=== Begin Enclosure ===

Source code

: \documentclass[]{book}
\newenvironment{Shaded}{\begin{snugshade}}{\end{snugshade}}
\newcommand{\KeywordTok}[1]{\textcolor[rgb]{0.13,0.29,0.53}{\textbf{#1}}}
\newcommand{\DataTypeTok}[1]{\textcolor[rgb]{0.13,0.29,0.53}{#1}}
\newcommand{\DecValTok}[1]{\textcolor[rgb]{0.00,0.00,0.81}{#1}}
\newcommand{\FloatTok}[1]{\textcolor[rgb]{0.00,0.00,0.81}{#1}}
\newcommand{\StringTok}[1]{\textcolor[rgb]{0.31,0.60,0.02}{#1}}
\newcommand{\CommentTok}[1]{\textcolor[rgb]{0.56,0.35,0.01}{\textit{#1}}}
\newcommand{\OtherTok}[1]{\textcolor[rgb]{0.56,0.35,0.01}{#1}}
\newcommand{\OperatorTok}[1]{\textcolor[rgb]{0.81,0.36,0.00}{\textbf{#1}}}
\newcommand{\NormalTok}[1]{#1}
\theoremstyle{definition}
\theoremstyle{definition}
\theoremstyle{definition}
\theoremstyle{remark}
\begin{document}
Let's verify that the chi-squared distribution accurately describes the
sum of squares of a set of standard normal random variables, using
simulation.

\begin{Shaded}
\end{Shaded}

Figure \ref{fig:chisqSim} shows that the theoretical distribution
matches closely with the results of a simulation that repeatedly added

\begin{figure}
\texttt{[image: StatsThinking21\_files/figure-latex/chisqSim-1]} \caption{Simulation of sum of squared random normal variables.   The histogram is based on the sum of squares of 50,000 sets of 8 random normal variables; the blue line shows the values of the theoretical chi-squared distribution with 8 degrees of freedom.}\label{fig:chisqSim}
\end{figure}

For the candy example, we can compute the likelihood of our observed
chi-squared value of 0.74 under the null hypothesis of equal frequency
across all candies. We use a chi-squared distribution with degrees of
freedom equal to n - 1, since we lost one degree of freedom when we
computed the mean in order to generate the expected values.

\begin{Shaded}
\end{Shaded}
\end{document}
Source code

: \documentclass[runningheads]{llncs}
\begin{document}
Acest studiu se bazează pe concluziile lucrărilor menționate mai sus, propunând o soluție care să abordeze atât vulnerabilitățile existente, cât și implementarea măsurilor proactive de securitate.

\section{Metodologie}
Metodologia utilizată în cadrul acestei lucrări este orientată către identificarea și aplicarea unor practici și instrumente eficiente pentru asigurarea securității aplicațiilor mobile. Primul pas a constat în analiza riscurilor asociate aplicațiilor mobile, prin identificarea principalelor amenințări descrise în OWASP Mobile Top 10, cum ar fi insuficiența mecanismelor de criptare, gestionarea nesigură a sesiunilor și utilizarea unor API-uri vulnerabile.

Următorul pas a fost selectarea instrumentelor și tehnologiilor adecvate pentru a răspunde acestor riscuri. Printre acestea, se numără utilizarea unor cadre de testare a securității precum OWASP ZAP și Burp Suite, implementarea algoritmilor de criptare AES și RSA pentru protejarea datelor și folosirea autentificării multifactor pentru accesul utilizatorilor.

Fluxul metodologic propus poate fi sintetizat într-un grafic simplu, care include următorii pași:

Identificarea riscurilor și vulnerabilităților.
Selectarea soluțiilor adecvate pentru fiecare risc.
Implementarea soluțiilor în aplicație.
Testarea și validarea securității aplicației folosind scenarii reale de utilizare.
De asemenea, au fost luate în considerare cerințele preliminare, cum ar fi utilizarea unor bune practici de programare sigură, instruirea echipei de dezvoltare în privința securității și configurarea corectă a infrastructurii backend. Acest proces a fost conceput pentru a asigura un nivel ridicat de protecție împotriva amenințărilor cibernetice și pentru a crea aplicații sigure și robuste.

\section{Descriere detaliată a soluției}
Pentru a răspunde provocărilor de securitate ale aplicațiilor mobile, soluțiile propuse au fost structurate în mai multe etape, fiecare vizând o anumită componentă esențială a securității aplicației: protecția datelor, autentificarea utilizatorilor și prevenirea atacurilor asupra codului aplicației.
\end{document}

=== End Enclosure ===

Work required: Give the data again, exactly as it stands.

Answer to this problem:
Source code

: \documentclass[]{book}
\newenvironment{Shaded}{\begin{snugshade}}{\end{snugshade}}
\newcommand{\KeywordTok}[1]{\textcolor[rgb]{0.13,0.29,0.53}{\textbf{#1}}}
\newcommand{\DataTypeTok}[1]{\textcolor[rgb]{0.13,0.29,0.53}{#1}}
\newcommand{\DecValTok}[1]{\textcolor[rgb]{0.00,0.00,0.81}{#1}}
\newcommand{\FloatTok}[1]{\textcolor[rgb]{0.00,0.00,0.81}{#1}}
\newcommand{\StringTok}[1]{\textcolor[rgb]{0.31,0.60,0.02}{#1}}
\newcommand{\CommentTok}[1]{\textcolor[rgb]{0.56,0.35,0.01}{\textit{#1}}}
\newcommand{\OtherTok}[1]{\textcolor[rgb]{0.56,0.35,0.01}{#1}}
\newcommand{\OperatorTok}[1]{\textcolor[rgb]{0.81,0.36,0.00}{\textbf{#1}}}
\newcommand{\NormalTok}[1]{#1}
\theoremstyle{definition}
\theoremstyle{definition}
\theoremstyle{definition}
\theoremstyle{remark}
\begin{document}
Let's verify that the chi-squared distribution accurately describes the
sum of squares of a set of standard normal random variables, using
simulation.

\begin{Shaded}
\end{Shaded}

Figure \ref{fig:chisqSim} shows that the theoretical distribution
matches closely with the results of a simulation that repeatedly added

\begin{figure}
\texttt{[image: StatsThinking21\_files/figure-latex/chisqSim-1]} \caption{Simulation of sum of squared random normal variables.   The histogram is based on the sum of squares of 50,000 sets of 8 random normal variables; the blue line shows the values of the theoretical chi-squared distribution with 8 degrees of freedom.}\label{fig:chisqSim}
\end{figure}

For the candy example, we can compute the likelihood of our observed
chi-squared value of 0.74 under the null hypothesis of equal frequency
across all candies. We use a chi-squared distribution with degrees of
freedom equal to n - 1, since we lost one degree of freedom when we
computed the mean in order to generate the expected values.

\begin{Shaded}
\end{Shaded}
\end{document}
Source code

: \documentclass[runningheads]{llncs}
\begin{document}
Acest studiu se bazează pe concluziile lucrărilor menționate mai sus, propunând o soluție care să abordeze atât vulnerabilitățile existente, cât și implementarea măsurilor proactive de securitate.

\section{Metodologie}
Metodologia utilizată în cadrul acestei lucrări este orientată către identificarea și aplicarea unor practici și instrumente eficiente pentru asigurarea securității aplicațiilor mobile. Primul pas a constat în analiza riscurilor asociate aplicațiilor mobile, prin identificarea principalelor amenințări descrise în OWASP Mobile Top 10, cum ar fi insuficiența mecanismelor de criptare, gestionarea nesigură a sesiunilor și utilizarea unor API-uri vulnerabile.

Următorul pas a fost selectarea instrumentelor și tehnologiilor adecvate pentru a răspunde acestor riscuri. Printre acestea, se numără utilizarea unor cadre de testare a securității precum OWASP ZAP și Burp Suite, implementarea algoritmilor de criptare AES și RSA pentru protejarea datelor și folosirea autentificării multifactor pentru accesul utilizatorilor.

Fluxul metodologic propus poate fi sintetizat într-un grafic simplu, care include următorii pași:

Identificarea riscurilor și vulnerabilităților.
Selectarea soluțiilor adecvate pentru fiecare risc.
Implementarea soluțiilor în aplicație.
Testarea și validarea securității aplicației folosind scenarii reale de utilizare.
De asemenea, au fost luate în considerare cerințele preliminare, cum ar fi utilizarea unor bune practici de programare sigură, instruirea echipei de dezvoltare în privința securității și configurarea corectă a infrastructurii backend. Acest proces a fost conceput pentru a asigura un nivel ridicat de protecție împotriva amenințărilor cibernetice și pentru a crea aplicații sigure și robuste.

\section{Descriere detaliată a soluției}
Pentru a răspunde provocărilor de securitate ale aplicațiilor mobile, soluțiile propuse au fost structurate în mai multe etape, fiecare vizând o anumită componentă esențială a securității aplicației: protecția datelor, autentificarea utilizatorilor și prevenirea atacurilor asupra codului aplicației.
\end{document}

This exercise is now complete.